State how many lines in the entries below hold the word "Permite", with nothing besides the number.

···

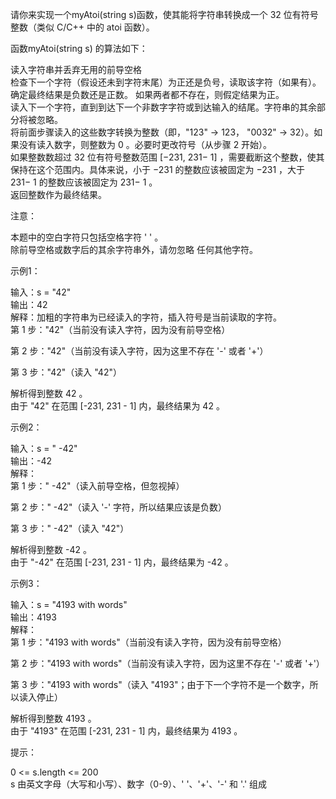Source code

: 请你来实现一个myAtoi(string s)函数，使其能将字符串转换成一个 32 位有符号整数（类似 C/C++ 中的 atoi 函数）。

函数myAtoi(string s) 的算法如下：

读入字符串并丢弃无用的前导空格  
检查下一个字符（假设还未到字符末尾）为正还是负号，读取该字符（如果有）。 确定最终结果是负数还是正数。 如果两者都不存在，则假定结果为正。  
读入下一个字符，直到到达下一个非数字字符或到达输入的结尾。字符串的其余部分将被忽略。  
将前面步骤读入的这些数字转换为整数（即，"123" -> 123， "0032" -> 32）。如果没有读入数字，则整数为 0 。必要时更改符号（从步骤 2 开始）。  
如果整数数超过 32 位有符号整数范围 [−231, 231− 1] ，需要截断这个整数，使其保持在这个范围内。具体来说，小于 −231 的整数应该被固定为 −231 ，大于 231− 1 的整数应该被固定为 231− 1 。  
返回整数作为最终结果。  

注意：

本题中的空白字符只包括空格字符 ' ' 。  
除前导空格或数字后的其余字符串外，请勿忽略 任何其他字符。

示例1：

输入：s = "42"  
输出：42  
解释：加粗的字符串为已经读入的字符，插入符号是当前读取的字符。  
第 1 步："42"（当前没有读入字符，因为没有前导空格）  

第 2 步："42"（当前没有读入字符，因为这里不存在 '-' 或者 '+'）  

第 3 步："42"（读入 "42"）  

解析得到整数 42 。  
由于 "42" 在范围 [-231, 231 - 1] 内，最终结果为 42 。  

示例2：

输入：s = "   -42"  
输出：-42  
解释：  
第 1 步："   -42"（读入前导空格，但忽视掉）  

第 2 步："   -42"（读入 '-' 字符，所以结果应该是负数）  

第 3 步："   -42"（读入 "42"）  

解析得到整数 -42 。  
由于 "-42" 在范围 [-231, 231 - 1] 内，最终结果为 -42 。  

示例3：  

输入：s = "4193 with words"  
输出：4193  
解释：  
第 1 步："4193 with words"（当前没有读入字符，因为没有前导空格）  

第 2 步："4193 with words"（当前没有读入字符，因为这里不存在 '-' 或者 '+'）  

第 3 步："4193 with words"（读入 "4193"；由于下一个字符不是一个数字，所以读入停止）  

解析得到整数 4193 。  
由于 "4193" 在范围 [-231, 231 - 1] 内，最终结果为 4193 。  

提示：

0 <= s.length <= 200  
s 由英文字母（大写和小写）、数字（0-9）、' '、'+'、'-' 和 '.' 组成
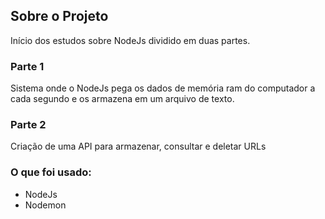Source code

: ## Sobre o Projeto

Início dos estudos sobre NodeJs dividido em duas partes.

### Parte 1

Sistema onde o NodeJs pega os dados de memória ram do computador a cada segundo e os armazena em um arquivo de texto.

### Parte 2

Criação de uma API para armazenar, consultar e deletar URLs

### O que foi usado:

-   NodeJs
-   Nodemon
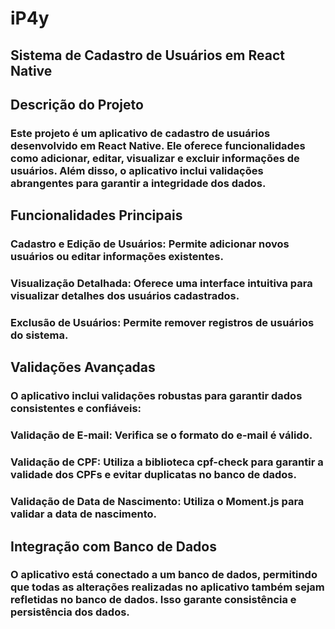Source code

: 
# iP4y
## Sistema de Cadastro de Usuários em React Native
## Descrição do Projeto
### Este projeto é um aplicativo de cadastro de usuários desenvolvido em React Native. Ele oferece funcionalidades como adicionar, editar, visualizar e excluir informações de usuários. Além disso, o aplicativo inclui validações abrangentes para garantir a integridade dos dados.

## Funcionalidades Principais
### Cadastro e Edição de Usuários: Permite adicionar novos usuários ou editar informações existentes.
### Visualização Detalhada: Oferece uma interface intuitiva para visualizar detalhes dos usuários cadastrados.
### Exclusão de Usuários: Permite remover registros de usuários do sistema.
## Validações Avançadas
### O aplicativo inclui validações robustas para garantir dados consistentes e confiáveis:

### Validação de E-mail: Verifica se o formato do e-mail é válido.
### Validação de CPF: Utiliza a biblioteca cpf-check para garantir a validade dos CPFs e evitar duplicatas no banco de dados.
###  Validação de Data de Nascimento: Utiliza o Moment.js para validar a data de nascimento.
## Integração com Banco de Dados
### O aplicativo está conectado a um banco de dados, permitindo que todas as alterações realizadas no aplicativo também sejam refletidas no banco de dados. Isso garante consistência e persistência dos dados.

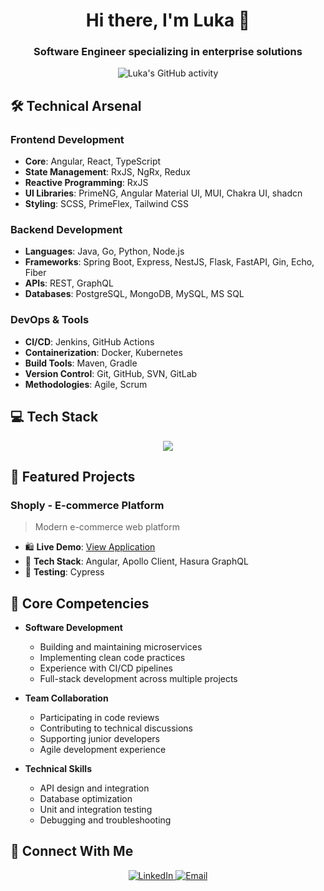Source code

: <h1 align="center">Hi there, I'm Luka 👋</h1>
<h3 align="center">Software Engineer specializing in enterprise solutions</h3>

<p align="center">
  <img src="https://github-readme-activity-graph.vercel.app/graph?username=golubovicluka&theme=react-dark" alt="Luka's GitHub activity"/>
</p>

## 🛠️ Technical Arsenal

### Frontend Development
- **Core**: Angular, React, TypeScript
- **State Management**: RxJS, NgRx, Redux
- **Reactive Programming**: RxJS
- **UI Libraries**: PrimeNG, Angular Material UI, MUI, Chakra UI, shadcn
- **Styling**: SCSS, PrimeFlex, Tailwind CSS

### Backend Development
- **Languages**: Java, Go, Python, Node.js
- **Frameworks**: Spring Boot, Express, NestJS, Flask, FastAPI, Gin, Echo, Fiber
- **APIs**: REST, GraphQL
- **Databases**: PostgreSQL, MongoDB, MySQL, MS SQL

### DevOps & Tools
- **CI/CD**: Jenkins, GitHub Actions
- **Containerization**: Docker, Kubernetes
- **Build Tools**: Maven, Gradle
- **Version Control**: Git, GitHub, SVN, GitLab
- **Methodologies**: Agile, Scrum

## 💻 Tech Stack
<p align="center">
  <img src="https://skillicons.dev/icons?i=java,spring,python,angular,react,nextjs,typescript,mongodb,mysql,postgresql,docker,kubernetes,golang" />
</p>

## 🚀 Featured Projects

### Shoply - E-commerce Platform
> Modern e-commerce web platform

- 🛍️ **Live Demo**: [View Application](https://ecommerce-app-angular.netlify.app/)
- 🔧 **Tech Stack**: Angular, Apollo Client, Hasura GraphQL
- 🧪 **Testing**: Cypress

## 💪 Core Competencies

* **Software Development**
   * Building and maintaining microservices
   * Implementing clean code practices
   * Experience with CI/CD pipelines
   * Full-stack development across multiple projects

* **Team Collaboration**
   * Participating in code reviews
   * Contributing to technical discussions
   * Supporting junior developers
   * Agile development experience

* **Technical Skills**
   * API design and integration
   * Database optimization
   * Unit and integration testing
   * Debugging and troubleshooting

## 🤝 Connect With Me

<p align="center">
  <a href="https://www.linkedin.com/in/lukagolubovic/">
    <img src="https://img.shields.io/badge/LinkedIn-0A66C2?style=for-the-badge&logo=linkedin&logoColor=white" alt="LinkedIn" />
  </a>
  <a href="mailto:luka_golubovic@yahoo.com">
    <img src="https://img.shields.io/badge/Email-D14836?style=for-the-badge&logo=gmail&logoColor=white" alt="Email" />
  </a>
</p>
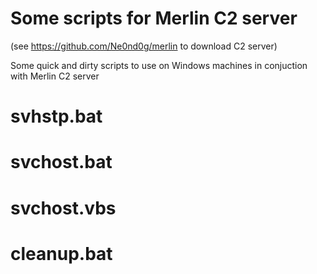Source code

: # Some scripts for Merlin C2 server
(see https://github.com/Ne0nd0g/merlin to download C2 server)

Some quick and dirty scripts to use on Windows machines in conjuction with Merlin C2 server

# svhstp.bat
# svchost.bat
# svchost.vbs
# cleanup.bat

···

The completed task: 2